Avec le sociologue Antonio Casilli, une enquête sur "les galériens du clic"
L’économie numérique met en avant la puissance des algorithmes et les progrès de l’intelligence artificielle. Mais pour faire tourner les plateformes, des millions d’hommes et de femmes réalisent chaque jour des microtâches, peu connues et peu payées. Le sociologue Antonio Casilli a enquêté sur ces "tâcherons" modernes.
Qui est derrière les plateformes que nous utilisons tous les jours, les Google, Amazon, Facebook, Twitter ? Des algorithmes, bien sûr, de l’intelligence artificielle, mais aussi des hommes et des femmes. Le sociologue Antonio Casilli a enquêté sur ceux qu’il appelle les "travailleurs du clic", et même les "galériens du clic". Il publie En attendant les robots, aux éditions du Seuil.
La face inconnue de l’économie "digitale"

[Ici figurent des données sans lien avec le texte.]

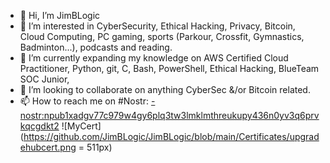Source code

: - 👋 Hi, I’m JimBLogic
- 👀 I’m interested in CyberSecurity, Ethical Hacking, Privacy, Bitcoin, Cloud Computing, PC gaming, sports (Parkour, Crossfit, Gymnastics, Badminton...), podcasts and reading.
- 🌱 I’m currently expanding my knowledge on AWS Certified Cloud Practitioner, Python, git, C, Bash, PowerShell, Ethical Hacking, BlueTeam SOC Junior,
- 💞️ I’m looking to collaborate on anything CyberSec &/or Bitcoin related.
- 📫 How to reach me on #Nostr: [- nostr:npub1xadgv77c979w4gy6plq3tw3lmklmthreukupy436n0yv3q6prvkqcgdkt2](https://iris.to/npub1xadgv77c979w4gy6plq3tw3lmklmthreukupy436n0yv3q6prvkqcgdkt2)
![MyCert](https://github.com/JimBLogic/JimBLogic/blob/main/Certificates/upgradehubcert.png = 511px)
<!---
JimBLogic/JimBLogic is a ✨ special ✨ repository because its `README.md` (this file) appears on your GitHub profile.
You can click the Preview link to take a look at your changes.
--->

Sans hommes et femmes, pas de machines... et pas d’économie "digitale". C’est la thèse d’Antonio Casilli. "Pour calibrer les intelligences artificielles, pour qu’elles réalisent les tâches qu’elles promettent, explique le sociologue, chaque jour des personnes doivent traiter des centaines et même des milliers de petites tâches : reconnaître des chansons pour organiser des playlists, retranscrire des tickets de caisse, interpréter ce que d’autres personnes ont dit à des enceintes connectées". Ces tâches fragmentées, répétitives, constituent la face inconnue de l’économie "digitale".

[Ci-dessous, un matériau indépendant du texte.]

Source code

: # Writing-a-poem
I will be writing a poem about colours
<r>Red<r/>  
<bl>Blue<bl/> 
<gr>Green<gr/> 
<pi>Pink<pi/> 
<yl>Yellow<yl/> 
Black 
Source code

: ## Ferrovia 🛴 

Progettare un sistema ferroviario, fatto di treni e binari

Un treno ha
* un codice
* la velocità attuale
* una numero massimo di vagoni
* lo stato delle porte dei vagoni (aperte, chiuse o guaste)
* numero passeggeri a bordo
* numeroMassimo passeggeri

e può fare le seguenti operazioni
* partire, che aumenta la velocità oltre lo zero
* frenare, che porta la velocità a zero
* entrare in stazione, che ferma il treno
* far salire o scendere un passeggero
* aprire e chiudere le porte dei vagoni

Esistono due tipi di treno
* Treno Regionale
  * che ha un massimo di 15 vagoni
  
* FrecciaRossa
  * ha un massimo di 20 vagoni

Des tâches payées parfois moins d’un centime
Qui sont ces travailleuses et ces travailleurs du clic ? "lls sont partout dans le monde. Souvent depuis chez eux, ils et elles se connectent à des plateformes pour accomplir des microtâches et sont payés très peu", parfois un centime ou moins par tâche, si ces personnes sont installées dans des pays à faibles revenus. Dans certains pays, les travailleurs forment même des "fermes à clic" ou des "usines à clic". "Dans les pays du nord, ajoute le sociologue, il s’agit souvent d’un complément du revenu. Mais dans un pays comme Madagascar, où le salaire moyen est de 40 euros par mois, ou un peu plus, la possibilité de gagner 30 ou 40 euros grâce à des microtâches constitue un deuxième salaire". Antonio Casilli estime qu’au moins cent millions de personnes, dans le monde, sont aujourd’hui des "travailleurs du clic".

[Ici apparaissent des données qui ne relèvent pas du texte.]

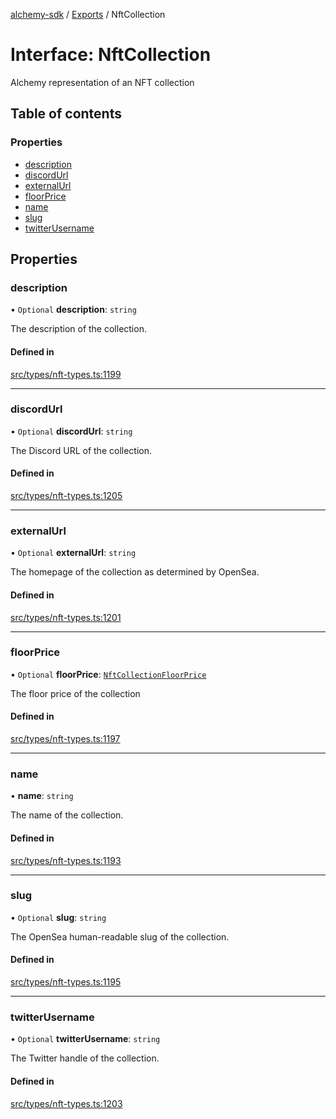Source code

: [alchemy-sdk](../README.md) / [Exports](../modules.md) / NftCollection

# Interface: NftCollection

Alchemy representation of an NFT collection

## Table of contents

### Properties

- [description](NftCollection.md#description)
- [discordUrl](NftCollection.md#discordurl)
- [externalUrl](NftCollection.md#externalurl)
- [floorPrice](NftCollection.md#floorprice)
- [name](NftCollection.md#name)
- [slug](NftCollection.md#slug)
- [twitterUsername](NftCollection.md#twitterusername)

## Properties

### description

• `Optional` **description**: `string`

The description of the collection.

#### Defined in

[src/types/nft-types.ts:1199](https://github.com/alchemyplatform/alchemy-sdk-js/blob/ae0aa3f0/src/types/nft-types.ts#L1199)

___

### discordUrl

• `Optional` **discordUrl**: `string`

The Discord URL of the collection.

#### Defined in

[src/types/nft-types.ts:1205](https://github.com/alchemyplatform/alchemy-sdk-js/blob/ae0aa3f0/src/types/nft-types.ts#L1205)

___

### externalUrl

• `Optional` **externalUrl**: `string`

The homepage of the collection as determined by OpenSea.

#### Defined in

[src/types/nft-types.ts:1201](https://github.com/alchemyplatform/alchemy-sdk-js/blob/ae0aa3f0/src/types/nft-types.ts#L1201)

___

### floorPrice

• `Optional` **floorPrice**: [`NftCollectionFloorPrice`](NftCollectionFloorPrice.md)

The floor price of the collection

#### Defined in

[src/types/nft-types.ts:1197](https://github.com/alchemyplatform/alchemy-sdk-js/blob/ae0aa3f0/src/types/nft-types.ts#L1197)

___

### name

• **name**: `string`

The name of the collection.

#### Defined in

[src/types/nft-types.ts:1193](https://github.com/alchemyplatform/alchemy-sdk-js/blob/ae0aa3f0/src/types/nft-types.ts#L1193)

___

### slug

• `Optional` **slug**: `string`

The OpenSea human-readable slug of the collection.

#### Defined in

[src/types/nft-types.ts:1195](https://github.com/alchemyplatform/alchemy-sdk-js/blob/ae0aa3f0/src/types/nft-types.ts#L1195)

___

### twitterUsername

• `Optional` **twitterUsername**: `string`

The Twitter handle of the collection.

#### Defined in

[src/types/nft-types.ts:1203](https://github.com/alchemyplatform/alchemy-sdk-js/blob/ae0aa3f0/src/types/nft-types.ts#L1203)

Une polarisation du travail
La technologie progresse. Les machines vont-elles remplacer un jour ces femmes et ces hommes ? "Le remplacement n’aura pas lieu, estime Antonio Casilli : vous aurez toujours besoin de personnes qui vérifient ce que les machines ont fait. Il y aura toujours ce travail humble, invisible". Pour le sociologue, il y a bien "une polarisation du travail produit par ces solutions technologiques intelligentes : d’un côté des data scientists, des ingénieurs, des ’sublimes’ du numérique ; de l’autre côté, des travailleurs du digital (…) Digital renvoie vraiment à un travail du doigt, du clic. Un travail pour l’instant nécessaire". Pour le chercheur, il est urgent de traiter le "besoin de reconnaissance de ces travailleurs et d’examiner les pistes qui nous permettront de sortir de cette situation".